Charitable Remainder Unitrust

Under a Charitable Remainder Unitrust, the income beneficiary receives an amount equal to at least 5% of the FMV of the trust assets determined each year at a specified rate. The percentage due the income beneficiary can be higher than 5%, but it cannot be lower. Upon trust termination the charity will receive the corpus and any undistributed income.

Unitrust Distribution

The unitrust distribution is determined on Part V-B of Form 5227. In this section, the unitrust fixed percentage must first be stated. Then the FMV Total Liabilities (Line 43) of Part IV, Balance Sheet, of Form 5227 must be subtracted from the FMV Total Assets (Line 37). The unitrust fixed percentage is then applied to the difference between the total FMV assets and liabilities resulting in the Unitrust Amount. The Unitrust Amount is then compared to the Trust Accounting Income for the current year and the smaller of the two numbers is the Unitrust Distribution for the current year. However, if a unitrust's governing instrument provides for current distributions to make up for any distribution deficiencies in previous years due to the trust income limit (Regulations section 1.664-3(a)(1)(i)(b)(2)), then the unitrust distribution for the current year will be the smaller of the Trust Accounting Income for the current year or the sum of the Unitrust Amount and the total accrued distribution deficiencies from previous years.

External Links

Charitable Remainder Unitrusts (CRUT)

Charitable Remainder Unitrust Applications

Analysis of New Sample CRUT Forms

PGDC article on Charitable Remainder Trusts

Charitable Remainder Annuity Trusts (CRAT)

Pooled Income Fund

Under a Pooled Income Fund the charity is BOTH the trustee AND the charitable beneficiary. The donor will donate property specifying that the income from the property will go to himself and/ot other person(s) and upon their death, the corpus will be distributed to the charity. It is called a pooled income fund, because the charity will "pool" the donations from a number of different donors into one fund. This avoids the expenses of maintaining different trusts, as the charity is usually the trust creator. The biggest difference is that the trust must distribute ALL of the income currently, not just a set amount or set percentage. If it does not distribute all of its income then the excess will be taxed at the regular trust tax rates.

What is Filed

Forms 5227, 1041-A and Form 1041 are filed.

External Links

Pooled Income Fund - Article from the Planned Giving Design Center

Pooled Income Fund - Article from GiftLaw

Form 1041-A U.S. Information Return Trusts Accumulation of Charitable Amounts

Form 1041-A is used as an information return only to report the accumulation of charitable amounts. Only calendar year returns can be filed on Form 1041-A as fiscal year charitable trusts are not allowed. The income section of Form 1041-A (lines 1-8) does not need to be completed if the total income is $25,000 or less. In addition, The Balance Sheet does not always have to be completely filled out. If line 9 (Total Income) on Page 1 of Form 1041-A is $25,000 or less, complete only lines 38, 42, and 45.

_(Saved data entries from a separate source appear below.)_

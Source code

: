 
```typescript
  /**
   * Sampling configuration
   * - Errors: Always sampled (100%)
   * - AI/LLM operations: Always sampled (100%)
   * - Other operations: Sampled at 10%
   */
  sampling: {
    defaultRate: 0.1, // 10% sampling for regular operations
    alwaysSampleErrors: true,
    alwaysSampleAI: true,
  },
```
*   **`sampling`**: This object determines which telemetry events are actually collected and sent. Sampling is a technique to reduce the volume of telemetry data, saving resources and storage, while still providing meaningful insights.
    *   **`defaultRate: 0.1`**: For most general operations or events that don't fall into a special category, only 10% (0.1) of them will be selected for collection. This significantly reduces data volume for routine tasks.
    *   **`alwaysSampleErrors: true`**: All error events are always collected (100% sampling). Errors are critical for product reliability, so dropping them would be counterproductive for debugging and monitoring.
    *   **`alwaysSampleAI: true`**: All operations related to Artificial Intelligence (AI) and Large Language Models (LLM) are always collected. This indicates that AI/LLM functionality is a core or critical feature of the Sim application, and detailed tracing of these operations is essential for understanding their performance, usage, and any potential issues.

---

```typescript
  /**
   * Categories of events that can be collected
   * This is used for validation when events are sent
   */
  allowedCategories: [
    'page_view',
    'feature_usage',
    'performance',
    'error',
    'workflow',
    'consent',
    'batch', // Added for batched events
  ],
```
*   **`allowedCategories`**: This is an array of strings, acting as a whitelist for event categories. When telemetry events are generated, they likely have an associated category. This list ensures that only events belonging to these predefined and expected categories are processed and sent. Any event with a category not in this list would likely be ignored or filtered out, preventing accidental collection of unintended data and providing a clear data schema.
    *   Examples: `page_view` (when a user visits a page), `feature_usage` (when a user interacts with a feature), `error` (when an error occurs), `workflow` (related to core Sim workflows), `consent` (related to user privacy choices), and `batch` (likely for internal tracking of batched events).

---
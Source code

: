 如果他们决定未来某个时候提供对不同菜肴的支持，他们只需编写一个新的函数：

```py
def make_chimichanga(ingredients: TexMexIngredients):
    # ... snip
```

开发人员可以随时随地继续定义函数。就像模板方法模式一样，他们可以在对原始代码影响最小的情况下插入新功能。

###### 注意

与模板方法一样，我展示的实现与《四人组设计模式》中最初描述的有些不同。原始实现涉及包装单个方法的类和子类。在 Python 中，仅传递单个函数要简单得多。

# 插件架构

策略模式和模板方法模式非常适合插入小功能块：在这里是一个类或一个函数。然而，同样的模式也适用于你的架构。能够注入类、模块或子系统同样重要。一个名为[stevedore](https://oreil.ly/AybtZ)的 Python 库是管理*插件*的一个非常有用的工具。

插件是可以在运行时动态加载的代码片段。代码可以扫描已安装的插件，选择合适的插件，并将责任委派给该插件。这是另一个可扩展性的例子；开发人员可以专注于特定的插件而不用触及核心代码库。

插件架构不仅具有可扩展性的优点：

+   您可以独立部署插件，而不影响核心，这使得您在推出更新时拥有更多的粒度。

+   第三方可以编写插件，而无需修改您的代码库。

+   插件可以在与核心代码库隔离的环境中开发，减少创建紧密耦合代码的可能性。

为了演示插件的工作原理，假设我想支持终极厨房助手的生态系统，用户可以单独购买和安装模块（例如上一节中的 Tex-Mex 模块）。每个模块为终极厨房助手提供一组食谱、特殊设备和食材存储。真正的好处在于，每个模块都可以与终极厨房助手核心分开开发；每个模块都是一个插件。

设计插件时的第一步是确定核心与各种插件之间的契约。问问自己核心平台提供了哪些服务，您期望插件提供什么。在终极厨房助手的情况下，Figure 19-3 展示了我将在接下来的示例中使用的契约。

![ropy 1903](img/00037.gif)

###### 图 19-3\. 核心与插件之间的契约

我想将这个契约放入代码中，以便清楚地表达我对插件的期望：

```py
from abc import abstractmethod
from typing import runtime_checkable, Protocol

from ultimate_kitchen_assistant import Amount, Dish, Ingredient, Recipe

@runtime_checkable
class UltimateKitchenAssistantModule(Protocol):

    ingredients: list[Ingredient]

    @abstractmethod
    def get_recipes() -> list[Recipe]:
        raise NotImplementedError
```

Form 5227 Split-Interest Trust Information Return

Form 5227 is used as an information return on the activities of the split-interest trust during the year. There is no such thing as "passive" income on a Form 5227. The trust will pass out passive income and losses but the trust itself is not subject to the passive rules.

Unrelated Business Income of Charitable Trusts

Interest, dividends and capital gains generated by a charitable trust will be non-taxable to the trust. Other income sources are considered Unrelated Business Taxable Income. If there is any UBTI, then all of the income is subject to taxation at the regular trust rates. Rental Income is generally NOT UBTI. If UBTI is present, then the trust will have to file a Form 1041 for the year in addition to the 5227 and 1041-A.